_TASK DIRECTIONS_
Search term "project": copy each line of the data containing it.

━━━ DATASET RECORDS ━━━

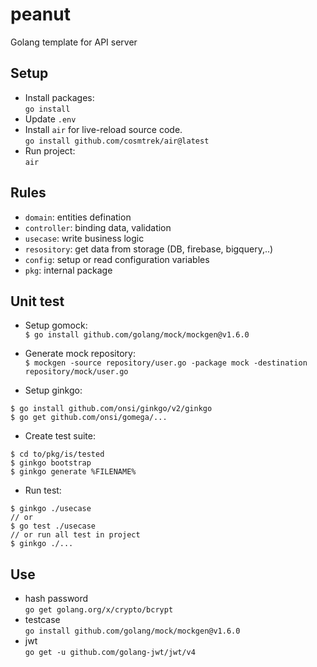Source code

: # peanut
Golang template for API server

## Setup
- Install packages:\
`go install`
- Update `.env`
- Install `air` for live-reload source code.\
```go install github.com/cosmtrek/air@latest```
- Run project:\
`air`

## Rules
- `domain`: entities defination
- `controller`: binding data, validation
- `usecase`: write business logic
- `resository`: get data from storage (DB, firebase, bigquery,..)
- `config`: setup or read configuration variables
- `pkg`: internal package

## Unit test
- Setup gomock:\
  `$ go install github.com/golang/mock/mockgen@v1.6.0`
- Generate mock repository:\
  `$ mockgen -source repository/user.go -package mock -destination repository/mock/user.go`

- Setup ginkgo:
```
$ go install github.com/onsi/ginkgo/v2/ginkgo
$ go get github.com/onsi/gomega/...
```
- Create test suite:
```
$ cd to/pkg/is/tested
$ ginkgo bootstrap
$ ginkgo generate %FILENAME%
```
- Run test:
```
$ ginkgo ./usecase
// or
$ go test ./usecase
// or run all test in project
$ ginkgo ./...
```

## Use
- hash password\
```go get golang.org/x/crypto/bcrypt```
- testcase\
```go install github.com/golang/mock/mockgen@v1.6.0```
- jwt\
```go get -u github.com/golang-jwt/jwt/v4```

━━━

_RESPONSE FOR THIS EXERCISE_
- Run project:\
// or run all test in project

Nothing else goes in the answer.